Je vous demanderai donc de vouloir bien prier Monsieur Lebourgeois, (à qui, du
reste, je compte écrire un mot de remercîment,) d'appuyer au ministère une
prière d'allocation de frais de voyage que j'envoie par voie administrative,
mais dont je joins à votre lettre un double que vous auriez l'amabilité de lui
remettre ― dans le cas, toutefois, où cela ne vous embarrasserait en rien,
cher ami !
La tête, plus
que le papier et le temps, me manque pour vous parler de notre Art. J'ai
infiniment travaillé cet été, à moi d'abord, en créant, par la plus belle
synthèse, un monde dont je suis le Dieu, ― et à un Œuvre qui en résultera, pur
et magnifique, je l'espère. Hérodiade, que je n'abandonne pas, mais à
l'exécution duquel j'accorde plus de temps, sera une des colonnes torses,
splendides et salomoniques, de ce Temple. Je m'assigne vingt ans, pour
l'achever, et le reste de ma vie sera voué à une Esthétique de la Poësie. Tout
est ébauché, je n'ai plus que la place de certains poëmes intérieurs à trouver,
ce qui est fatal et mathématique.
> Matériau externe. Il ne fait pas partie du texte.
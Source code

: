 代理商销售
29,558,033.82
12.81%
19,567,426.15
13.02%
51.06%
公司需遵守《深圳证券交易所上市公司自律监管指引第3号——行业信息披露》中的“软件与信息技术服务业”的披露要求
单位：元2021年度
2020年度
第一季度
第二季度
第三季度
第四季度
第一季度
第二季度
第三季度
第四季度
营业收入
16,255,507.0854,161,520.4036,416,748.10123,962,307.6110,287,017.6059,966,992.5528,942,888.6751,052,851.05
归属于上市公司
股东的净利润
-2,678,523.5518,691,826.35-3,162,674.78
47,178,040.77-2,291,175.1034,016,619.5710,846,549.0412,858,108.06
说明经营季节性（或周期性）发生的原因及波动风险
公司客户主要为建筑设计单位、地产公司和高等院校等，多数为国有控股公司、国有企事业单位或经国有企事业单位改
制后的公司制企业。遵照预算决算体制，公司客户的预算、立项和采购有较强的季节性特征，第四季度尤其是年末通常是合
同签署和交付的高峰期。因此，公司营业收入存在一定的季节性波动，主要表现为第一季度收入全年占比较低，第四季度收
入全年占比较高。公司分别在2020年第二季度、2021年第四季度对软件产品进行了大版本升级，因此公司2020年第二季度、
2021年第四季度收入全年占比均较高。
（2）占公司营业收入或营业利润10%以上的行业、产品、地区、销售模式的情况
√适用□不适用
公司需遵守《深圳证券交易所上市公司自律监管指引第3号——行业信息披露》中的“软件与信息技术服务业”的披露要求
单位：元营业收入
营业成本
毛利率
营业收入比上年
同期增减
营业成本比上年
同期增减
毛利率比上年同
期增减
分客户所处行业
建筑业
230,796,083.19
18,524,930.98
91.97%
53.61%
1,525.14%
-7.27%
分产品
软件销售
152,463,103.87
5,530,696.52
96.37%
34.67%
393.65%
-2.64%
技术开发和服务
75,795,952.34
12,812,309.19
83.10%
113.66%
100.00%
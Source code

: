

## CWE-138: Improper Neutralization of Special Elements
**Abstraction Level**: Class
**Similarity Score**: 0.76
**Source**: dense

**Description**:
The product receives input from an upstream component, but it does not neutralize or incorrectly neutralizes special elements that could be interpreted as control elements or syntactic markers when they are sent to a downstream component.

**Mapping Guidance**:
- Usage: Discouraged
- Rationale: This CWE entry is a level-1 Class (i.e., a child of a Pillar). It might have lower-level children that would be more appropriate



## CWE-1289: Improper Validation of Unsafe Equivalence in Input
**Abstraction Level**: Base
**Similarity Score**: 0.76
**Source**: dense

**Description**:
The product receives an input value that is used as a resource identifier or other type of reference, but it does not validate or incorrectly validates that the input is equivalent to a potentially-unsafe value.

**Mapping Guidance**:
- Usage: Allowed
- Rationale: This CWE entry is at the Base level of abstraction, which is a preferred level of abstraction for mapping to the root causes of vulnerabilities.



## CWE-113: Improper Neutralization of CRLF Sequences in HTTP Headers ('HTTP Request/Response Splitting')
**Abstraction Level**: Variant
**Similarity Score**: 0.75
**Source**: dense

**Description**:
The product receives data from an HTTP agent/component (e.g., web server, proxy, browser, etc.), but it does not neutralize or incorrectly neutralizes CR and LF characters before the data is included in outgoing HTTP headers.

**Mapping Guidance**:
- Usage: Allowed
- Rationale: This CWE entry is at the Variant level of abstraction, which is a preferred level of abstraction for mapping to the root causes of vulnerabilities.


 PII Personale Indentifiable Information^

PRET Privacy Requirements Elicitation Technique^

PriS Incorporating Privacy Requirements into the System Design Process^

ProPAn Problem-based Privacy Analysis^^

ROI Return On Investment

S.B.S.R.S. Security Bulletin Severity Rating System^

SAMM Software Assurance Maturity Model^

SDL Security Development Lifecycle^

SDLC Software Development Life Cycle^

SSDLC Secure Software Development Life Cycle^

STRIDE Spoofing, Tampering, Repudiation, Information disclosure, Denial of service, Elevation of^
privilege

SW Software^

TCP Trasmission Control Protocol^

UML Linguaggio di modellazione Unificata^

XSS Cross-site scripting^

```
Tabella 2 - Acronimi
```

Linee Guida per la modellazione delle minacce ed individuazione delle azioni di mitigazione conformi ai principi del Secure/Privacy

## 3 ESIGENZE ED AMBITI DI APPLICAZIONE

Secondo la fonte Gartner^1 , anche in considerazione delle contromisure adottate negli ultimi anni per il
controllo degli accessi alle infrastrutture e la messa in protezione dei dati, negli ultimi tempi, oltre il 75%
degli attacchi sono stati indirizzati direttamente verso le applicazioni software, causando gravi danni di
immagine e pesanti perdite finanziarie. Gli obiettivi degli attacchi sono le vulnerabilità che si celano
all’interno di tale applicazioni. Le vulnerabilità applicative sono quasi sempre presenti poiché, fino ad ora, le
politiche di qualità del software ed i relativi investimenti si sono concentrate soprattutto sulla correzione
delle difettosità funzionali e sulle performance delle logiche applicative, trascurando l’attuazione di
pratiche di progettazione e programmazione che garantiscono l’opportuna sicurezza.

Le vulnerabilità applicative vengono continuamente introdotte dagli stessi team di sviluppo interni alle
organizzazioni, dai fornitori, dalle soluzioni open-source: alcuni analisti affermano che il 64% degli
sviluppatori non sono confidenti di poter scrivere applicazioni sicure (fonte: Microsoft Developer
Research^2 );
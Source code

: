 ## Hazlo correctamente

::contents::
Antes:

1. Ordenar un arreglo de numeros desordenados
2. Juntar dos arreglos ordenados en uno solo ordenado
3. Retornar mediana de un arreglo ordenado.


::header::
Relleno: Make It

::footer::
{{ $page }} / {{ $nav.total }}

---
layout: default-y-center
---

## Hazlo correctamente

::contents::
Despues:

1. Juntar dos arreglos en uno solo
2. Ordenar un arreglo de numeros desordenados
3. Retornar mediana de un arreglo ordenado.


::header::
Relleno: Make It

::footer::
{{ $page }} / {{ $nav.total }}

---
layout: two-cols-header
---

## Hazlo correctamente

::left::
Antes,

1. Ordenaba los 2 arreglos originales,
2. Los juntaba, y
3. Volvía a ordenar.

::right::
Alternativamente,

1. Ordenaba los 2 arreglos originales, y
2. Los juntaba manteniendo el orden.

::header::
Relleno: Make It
Ma vie entière a son idée, et toutes
mes minutes y concourent. Je compte publier le tout d'un bloc, et ne détacher
des fragments, auparavant, que pour mes intimes amis, comme vous, mon cher
Armand ? Quand vous lirai-je les premiers ? (Je travaille, du reste,
à tous à la fois.) Ah ! si j'avais assez d'argent pour aller à Paris aux
prochaines vacances ! Que de bonnes heures nous passerions. Mais il faudra
bien que nous nous soyions, ― dussiez-vous aller en Suisse pour passer par
Besançon. Adieu, jusque-là, mon cher Armand, je vous souhaite une année de paix,
sinon de bonheur, et vous aime.
Votre
STÉPHANE MALLARMÉ
A
Eugène Lefébure
Besançon, Lundi 27 Mai 1867
Comment allez-vous ? Mélancolique cigogne des lacs, immobiles, votre âme ne se voit-elle pas apparaître, en leur miroir, avec trop d'ennui — qui, troublant de son confus crépuscule, le charme magique et pur, vous rappelle que c'est votre corps qui, sur une patte, l'autre repliée malade en vos plumes, se tient, abandonnée ? Revenu au sentiment de la réalité, écoutez la voix gutturale et amie d'un autre vieux plumage, héron et corbeau à la fois, qui s'abat près de vous. Pourvu que tout ce tableau ne disparaisse pas, pour vous, dans les frissons et les rides atroces de la souffrance ! Avant de nous laisser aller à notre murmure, vraie causerie d'oiseaux pareils aux roseaux, et mêlés à leur vague stupeur lorsque nous revenons de notre fixité sur l'étang du rêve à la vie — sur l'étang du rêve, où nous ne pêchons jamais que notre propre image, sans songer aux écailles d'argent des poissons ! — demandons-nous cependant comment nous y sommes, dans cette vie ! Je réitère donc ma première question, frère : « Comment êtes-vous ? Et de combien s'est avancée cette guérison ? »
Je vous
enverrai demain deux divins volumes de nouvelles de Madame Valmore :
« Huit Femmes. » Des femmes comme elle !
Le
« Parnassiculet » — affreux mot ! — est épuisé, mais je saurai
l'extraire, ainsi que le « Nain Jaune » (et vous les envoyer) de
l'effroi de des Essarts, qui doit en receler des amas mystérieux, dérobés par
lui à la postérité. Quant à mes lignes au crayon, elles sont bien faibles —
mais ma pensée est si nue encore et si horriblement sensible — que j'ai
peur d'y toucher. Mon cœur est près de vous, ce qu'il en reste ! — et
c'est si peu, que j'aime mieux vous le laisser en dépôt que de l'employer,
ayant peur de l'user : c'est donc mon bon vieux corps de chat qui se
caresse à votre fauteuil, espérant tirer de lui quelques étincelles. — Vous me
comprenez assez, ami, pour ne pas m'en demander davantage.
Je n'ai rien
recueilli non plus, digne de vous être redit, dans la revue que je fais le
Lundi des journaux et magazines — si ce n'est dans la Revue des deux mondes
du 15 Mai un article de Montégut dans les belles quatre ou cinq premières pages
duquel j'ai senti et vu avec émotion mon livre. Il parle du Poëte moderne, du
dernier, qui, au fond, « est un critique avant tout ».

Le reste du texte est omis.